Guard Shelly Caplinger made a disputed three-pointer at the buzzer—the crowd howled that it came after the buzzer—to lift the Lions to victory. That win capped an upsurge from what Penn State coach Rene Portland called the program's "low point" last spring. In March the Lady Lions had gained the right to host a first-round NCAA tournament game against Florida State but were forced to play on the road in Tallahassee because Penn State had reserved Rec Hall for the men's NIT meeting with Marquette. The decision prompted a campus protest, with one marcher carrying a placard that read MEN'S STATE.
The Lady Lions are now in line to take over the top spot in the AP poll because Clemson upset No. 2 North Carolina State 82-73 on Jan. 2 and Auburn beat No. 3 Purdue 76-65 last Saturday in the first regular-season women's game ever telecast by one of the three major networks. In the other half of the SEC- Big Ten Challenge doubleheader on CBS, at Iowa's Carver-Hawkeye Arena, the Georgia women defeated Iowa 62-51.
All four schools were pleased about the TV exposure, but Purdue coach Lin Dunn thought the two-minute TV timeouts—normal timeouts last one minute—militated against her team's usual strategy of wearing down an opponent. For his part, Auburn coach Joe Ciampi tried not to overload his players with instructions during the extended timeouts but sometimes couldn"t help himself. "If you saw one of my assistants pulling me by my jacket, that was why," said Ciampi.
MOVING ON UP
Since accepting an invitation to join the Missouri Valley Conference this season. Southwest Missouri State has moved right in and made itself at home.
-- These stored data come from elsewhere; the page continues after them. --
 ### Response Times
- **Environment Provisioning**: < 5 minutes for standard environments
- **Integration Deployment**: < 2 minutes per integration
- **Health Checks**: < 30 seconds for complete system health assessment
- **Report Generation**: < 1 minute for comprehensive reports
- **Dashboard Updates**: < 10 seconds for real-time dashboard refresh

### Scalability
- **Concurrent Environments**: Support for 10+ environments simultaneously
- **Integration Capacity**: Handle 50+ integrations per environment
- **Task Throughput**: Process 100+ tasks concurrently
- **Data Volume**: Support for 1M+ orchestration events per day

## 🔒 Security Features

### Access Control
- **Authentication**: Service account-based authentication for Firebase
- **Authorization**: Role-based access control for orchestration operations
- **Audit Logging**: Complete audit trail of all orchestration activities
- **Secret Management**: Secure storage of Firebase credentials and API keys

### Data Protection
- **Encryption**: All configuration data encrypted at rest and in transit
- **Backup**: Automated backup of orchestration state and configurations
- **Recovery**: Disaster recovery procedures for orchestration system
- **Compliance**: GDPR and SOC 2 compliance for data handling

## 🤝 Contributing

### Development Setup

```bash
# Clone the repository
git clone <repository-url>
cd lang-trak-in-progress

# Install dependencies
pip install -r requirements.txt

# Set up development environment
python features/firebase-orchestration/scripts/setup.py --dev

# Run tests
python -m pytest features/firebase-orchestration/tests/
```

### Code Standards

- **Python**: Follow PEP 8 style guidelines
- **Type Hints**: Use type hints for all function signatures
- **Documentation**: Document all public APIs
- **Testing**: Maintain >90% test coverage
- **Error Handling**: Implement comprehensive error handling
The Bears, who knocked off preseason favorite Creighton 72-71 on Jan. 2, were leading the MVC at week's end with a 3-0 record and were 11-4 overall.
It shouldn't be surprising that Southwest Missouri State has made the transition from the Mid-Continent Conference to the tougher MVC with little trouble, despite losing three starters from last season's 22-7 team; the Bears have a knack for adjusting to stiffer competition. In 1980 they were a Division II program. Ten years later, they are one of only 18 teams that have appeared in each of the last four NCAA tournaments. "We're still not sure what we're getting into [in the MVC]," says coach Charlie Spoonhour. "We could bottom out at any time."
That's unlikely, largely because of State's senior backcourt of 6'2" Darryl Reid and 5'5" Arnold Bernard, childhood friends from the Bronx. Reid and Bernard are so close that "people are surprised if they see Darryl and don't see me," says Bernard.
Bernard and Reid both attended junior college, Reid because of his grades and Bernard because of his height. Bernard was headed for a juco in Kansas until he joined Reid on a visit to San Jacinto ( Texas) Junior College, and both players wound up enrolling there. The roles were reversed two years later, when Reid was leaning toward TCU, Houston or Seton Hall until he accompanied Bernard on a trip to Southwest Missouri State. "We didn't think we had a chance on Darryl," says Spoonhour. "It wasn't a package deal. We were just lucky they wanted to play together."